Diffusion Models
New in v0.5.0
DataSynth integrates a statistical diffusion model backend for learned distribution capture, offering an alternative and complement to rule-based generation.
Overview
Diffusion models generate data through a learned denoising process: starting from pure noise and iteratively removing it to produce realistic samples.

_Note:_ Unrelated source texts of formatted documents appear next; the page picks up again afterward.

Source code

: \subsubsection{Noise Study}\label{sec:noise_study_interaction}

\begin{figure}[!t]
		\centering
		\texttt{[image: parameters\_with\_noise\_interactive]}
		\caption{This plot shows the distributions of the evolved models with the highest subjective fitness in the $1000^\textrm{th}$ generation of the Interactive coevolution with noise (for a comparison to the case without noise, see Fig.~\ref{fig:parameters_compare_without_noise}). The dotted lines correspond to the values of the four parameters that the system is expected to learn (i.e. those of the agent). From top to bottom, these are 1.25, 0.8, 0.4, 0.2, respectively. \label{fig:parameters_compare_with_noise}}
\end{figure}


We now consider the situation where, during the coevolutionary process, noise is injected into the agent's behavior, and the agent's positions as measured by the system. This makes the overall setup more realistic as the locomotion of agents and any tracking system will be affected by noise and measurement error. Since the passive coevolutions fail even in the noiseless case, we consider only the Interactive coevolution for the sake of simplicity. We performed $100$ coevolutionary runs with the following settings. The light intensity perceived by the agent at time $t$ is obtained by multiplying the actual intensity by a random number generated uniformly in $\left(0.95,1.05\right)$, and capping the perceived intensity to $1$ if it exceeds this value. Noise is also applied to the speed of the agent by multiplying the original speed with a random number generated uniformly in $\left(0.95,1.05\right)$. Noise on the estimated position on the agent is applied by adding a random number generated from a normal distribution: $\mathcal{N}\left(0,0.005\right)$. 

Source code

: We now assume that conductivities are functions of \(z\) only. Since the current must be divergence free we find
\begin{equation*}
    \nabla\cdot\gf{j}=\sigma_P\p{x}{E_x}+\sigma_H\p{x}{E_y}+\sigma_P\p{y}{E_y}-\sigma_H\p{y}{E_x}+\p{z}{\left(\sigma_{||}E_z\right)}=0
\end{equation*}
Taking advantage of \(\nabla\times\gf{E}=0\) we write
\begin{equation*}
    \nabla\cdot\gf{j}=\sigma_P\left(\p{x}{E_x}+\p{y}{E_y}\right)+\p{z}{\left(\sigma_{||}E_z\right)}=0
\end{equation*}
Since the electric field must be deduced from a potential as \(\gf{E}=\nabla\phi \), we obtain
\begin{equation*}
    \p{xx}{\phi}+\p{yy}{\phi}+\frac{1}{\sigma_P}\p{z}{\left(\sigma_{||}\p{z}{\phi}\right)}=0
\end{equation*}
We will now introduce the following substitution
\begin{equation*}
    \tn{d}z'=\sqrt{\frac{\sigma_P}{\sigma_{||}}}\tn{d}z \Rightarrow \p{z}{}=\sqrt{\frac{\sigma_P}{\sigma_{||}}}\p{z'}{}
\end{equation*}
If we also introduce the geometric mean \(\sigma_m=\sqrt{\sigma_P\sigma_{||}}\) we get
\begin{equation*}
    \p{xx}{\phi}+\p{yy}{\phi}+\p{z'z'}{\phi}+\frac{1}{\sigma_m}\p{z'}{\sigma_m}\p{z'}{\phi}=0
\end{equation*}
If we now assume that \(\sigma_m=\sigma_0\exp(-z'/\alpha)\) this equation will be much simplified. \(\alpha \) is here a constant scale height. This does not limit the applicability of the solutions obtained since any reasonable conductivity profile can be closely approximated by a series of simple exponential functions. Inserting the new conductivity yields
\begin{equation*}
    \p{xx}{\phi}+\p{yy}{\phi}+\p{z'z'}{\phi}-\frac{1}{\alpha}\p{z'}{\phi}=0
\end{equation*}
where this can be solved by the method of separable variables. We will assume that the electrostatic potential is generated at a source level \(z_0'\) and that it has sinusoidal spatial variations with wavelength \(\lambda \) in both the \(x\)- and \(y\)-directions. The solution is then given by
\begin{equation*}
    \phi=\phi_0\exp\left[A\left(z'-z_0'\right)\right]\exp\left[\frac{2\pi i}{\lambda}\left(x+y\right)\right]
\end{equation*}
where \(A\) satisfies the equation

DataSynth’s implementation uses a statistical backend that captures column-level distributions and inter-column correlations from fingerprint data, then generates new samples through a configurable noise schedule.
Forward Process (Training): x₀ → x₁ → x₂ → ... → xₜ (pure noise)
Reverse Process (Generation): xₜ → xₜ₋₁ → ... → x₁ → x₀ (data)
Architecture
DiffusionBackend Trait
All diffusion backends implement a common interface:
#![allow(unused)]
fn main() {
pub trait DiffusionBackend: Send + Sync {
fn name(&self) -> &str;
fn forward(&self, x: &[Vec<f64>], t: usize) -> Vec<Vec<f64>>;
fn reverse(&self, x_t: &[Vec<f64>], t: usize) -> Vec<Vec<f64>>;
fn generate(&self, n_samples: usize, n_features: usize, seed: u64) -> Vec<Vec<f64>>;
}
}
Statistical Diffusion Backend
The StatisticalDiffusionBackend uses per-column means and standard deviations (extracted from fingerprint data) to guide the denoising process:
#![allow(unused)]
fn main() {
use synth_core::diffusion::{StatisticalDiffusionBackend, DiffusionConfig, NoiseScheduleType};
let config = DiffusionConfig {
n_steps: 1000,
schedule: NoiseScheduleType::Cosine,
seed: 42,
};
let backend = StatisticalDiffusionBackend::new(
vec![5000.0, 3.5, 2.0], // column means
vec![2000.0, 1.5, 0.8], // column standard deviations
config,
);
// Optionally add correlation structure
let backend = backend.with_correlations(vec![
vec![1.0, 0.65, 0.72],
vec![0.65, 1.0, 0.55],
vec![0.72, 0.55, 1.0],
]);
let samples = backend.generate(1000, 3, 42);
}
Noise Schedules
The noise schedule controls how noise is added during the forward process and removed during the reverse process.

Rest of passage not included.